Por ejemplo, en varias ocasiones este año, cientos de fuerzas israelíes llevaron a cabo incursiones militares en la ciudad palestina de Jenin. Esto porque, en enero, un palestino mató a siete personas frente a una sinagoga en Jerusalén Este. En 2022, luego de una serie de ataques terroristas en ciudades israelíes, las fuerzas israelíes mataron al menos a 166 palestinos en la Cisjordania ocupada. En mayo de 2021, la policía israelí allanó la mezquita de Al Aqsa en Jerusalén, el tercer lugar más sagrado del Islam, lo que desencadenó una guerra de 11 días entre Israel y Hamás que mató a más de 200 palestinos y más de 10 israelíes.
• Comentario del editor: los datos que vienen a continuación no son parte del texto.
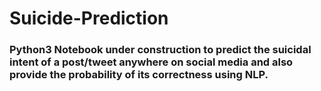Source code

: # Suicide-Prediction
### Python3 Notebook under construction to predict the suicidal intent of a post/tweet anywhere on social media and also provide the probability of its correctness using NLP.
¿Ve cómo no es tan fácil condenar a uno u otro?
Tampoco estaría bien retratar el conflicto como eterno, o de naturaleza religiosa. Lo hace parecer intratable de una manera en la que no lo es. Esto se trata de tierra, simple y llanamente.
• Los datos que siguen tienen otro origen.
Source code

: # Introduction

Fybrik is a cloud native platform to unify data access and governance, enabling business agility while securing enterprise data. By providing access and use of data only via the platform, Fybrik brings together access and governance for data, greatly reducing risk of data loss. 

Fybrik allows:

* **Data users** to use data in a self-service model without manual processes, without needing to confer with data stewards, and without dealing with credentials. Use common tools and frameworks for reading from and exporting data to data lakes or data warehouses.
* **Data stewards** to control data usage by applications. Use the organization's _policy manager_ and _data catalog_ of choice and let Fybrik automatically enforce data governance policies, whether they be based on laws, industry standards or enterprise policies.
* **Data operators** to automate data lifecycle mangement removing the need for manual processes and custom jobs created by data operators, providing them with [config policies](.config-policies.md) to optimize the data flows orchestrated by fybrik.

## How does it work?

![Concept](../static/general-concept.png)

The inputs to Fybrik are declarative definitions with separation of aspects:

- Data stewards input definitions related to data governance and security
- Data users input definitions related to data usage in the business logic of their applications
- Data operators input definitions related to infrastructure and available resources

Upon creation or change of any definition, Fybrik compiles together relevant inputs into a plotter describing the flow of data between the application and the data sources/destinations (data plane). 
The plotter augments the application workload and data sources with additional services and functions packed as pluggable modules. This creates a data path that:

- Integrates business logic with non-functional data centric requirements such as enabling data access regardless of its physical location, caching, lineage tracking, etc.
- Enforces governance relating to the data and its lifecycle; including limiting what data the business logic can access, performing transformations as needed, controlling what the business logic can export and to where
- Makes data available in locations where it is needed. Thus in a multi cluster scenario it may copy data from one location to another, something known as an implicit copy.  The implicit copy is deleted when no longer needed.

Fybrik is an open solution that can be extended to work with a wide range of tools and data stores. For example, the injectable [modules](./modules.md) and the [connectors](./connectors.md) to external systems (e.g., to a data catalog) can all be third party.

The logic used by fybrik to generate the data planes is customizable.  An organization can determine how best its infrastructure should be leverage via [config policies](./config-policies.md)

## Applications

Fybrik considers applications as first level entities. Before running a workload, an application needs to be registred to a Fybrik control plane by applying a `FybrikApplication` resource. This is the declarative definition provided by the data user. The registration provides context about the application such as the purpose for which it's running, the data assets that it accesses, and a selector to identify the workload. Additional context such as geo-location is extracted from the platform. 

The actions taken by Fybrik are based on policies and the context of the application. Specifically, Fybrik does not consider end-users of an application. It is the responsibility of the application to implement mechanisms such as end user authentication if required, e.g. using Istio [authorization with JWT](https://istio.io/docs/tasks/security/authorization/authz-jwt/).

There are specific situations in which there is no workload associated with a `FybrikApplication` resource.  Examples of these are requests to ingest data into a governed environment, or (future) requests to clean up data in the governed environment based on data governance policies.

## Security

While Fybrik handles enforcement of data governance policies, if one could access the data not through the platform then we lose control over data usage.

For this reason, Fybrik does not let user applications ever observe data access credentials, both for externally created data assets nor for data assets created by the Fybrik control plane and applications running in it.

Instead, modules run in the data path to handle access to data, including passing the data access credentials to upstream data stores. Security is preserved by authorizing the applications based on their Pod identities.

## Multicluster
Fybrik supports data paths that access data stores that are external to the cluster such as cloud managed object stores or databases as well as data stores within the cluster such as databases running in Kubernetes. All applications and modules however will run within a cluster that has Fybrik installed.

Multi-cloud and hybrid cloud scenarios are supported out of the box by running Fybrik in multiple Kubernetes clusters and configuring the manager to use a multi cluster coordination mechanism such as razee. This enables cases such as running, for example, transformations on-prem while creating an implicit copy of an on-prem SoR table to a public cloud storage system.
En 1917, el gobierno británico, con la esperanza de ganarse el apoyo del pueblo judío contra el Imperio Otomano, durante la Primera Guerra Mundial, emitió la Declaración Balfour, prometiendo, cito, "El establecimiento en Palestina de un hogar nacional para el pueblo judío". Mala cosa es, sin embargo que dos años antes (en 1915) ya habían prometido al gobernante de La Meca, Sharif Hussein, que gobernaría un Estado Árabe que incuyera Palestina si encabezaba una revuelta árabe contra el dominio Otomano. Al final, no hicieron ni una ni otra. Después de la Gran Guerra los británicos se quedaron con Palestina como una colonia, con la idea de gobernar hasta que los palestinos estuvieran “listos para gobernarse a si mismos”, estableciendo instituciones separadas para cristianos, judíos y musulmanes, dificultando la cooperación entre los habitantes del territorio. “Dividir y gobernar”.
Palestina, el territorio, no llegó a ser independiente sino hasta después de la Segunda Guerra Mundial, con dos Estados (Israel y la Palestina árabe) cuyas fronteras parecían un rompecabezas, establecidas a través de un comité de la ONU que seguramente sintió que había resuelto el problema. Pero como puede imaginar, no fue así. Poco después de que se anunciara el plan, estalló la inteligentemente llamada Guerra Árabe-Israelí de 1948, con Israel de un lado y los palestinos y muchos Estados árabes del otro. Los israelíes ganaron, y cuando se firmó un armisticio en 1949, Israel ocupó un tercio más de tierra de la que habría tenido según la propuesta de la ONU.
Y desde entonces, hace más o menos tres cuartos de siglo, la cadena de violencia continúa entre dos estados que no reconocen la legitimidad del otro.
Para Palestina, al pueblo palestino se le ha negado un Estado no sólo desde la formación de Israel, sino también durante décadas antes, y ahora vive bajo lo que equivale a una ocupación militar. Y todo eso es verdad.
Para Israel, el pueblo judío claramente necesita una patria, que fue establecida por las Naciones Unidas. Y ciertamente no son el primer Estado nación que consolida y aumenta su territorio mediante una victoria militar. Y necesitan proteger a su nación contra las numerosas amenazas activas formuladas contra ellos por sus vecinos. ¡Eso también es cierto!
Para que las visiones nacionales tanto sionistas como palestinas finalmente funcionen, es necesario comprender el derecho de cada uno a existir y la legitimidad de su narrativa histórica. Pero estos problemas no tienen miles de años y no son intratables. Tienen un claro origen en el Período Mandatario Británico.
Condeno a ambos lados del conflicto por igual. Condeno el orgullo humano y el ansia de poder y condeno la cerrazón y la incapacidad (o el desinterés) de los gobernantes de ambos lados por encontrar vías que lleven a la total integración y a la paz.
El precio ha sido la sangre de miles de civiles que han derramado sangre sin deberla ni temerla. Esperemos, sin embargo, que comprender que esto no es una guerra religiosa interminable, nos permita acercarnos un poquito más a la solución y al fin del conflicto.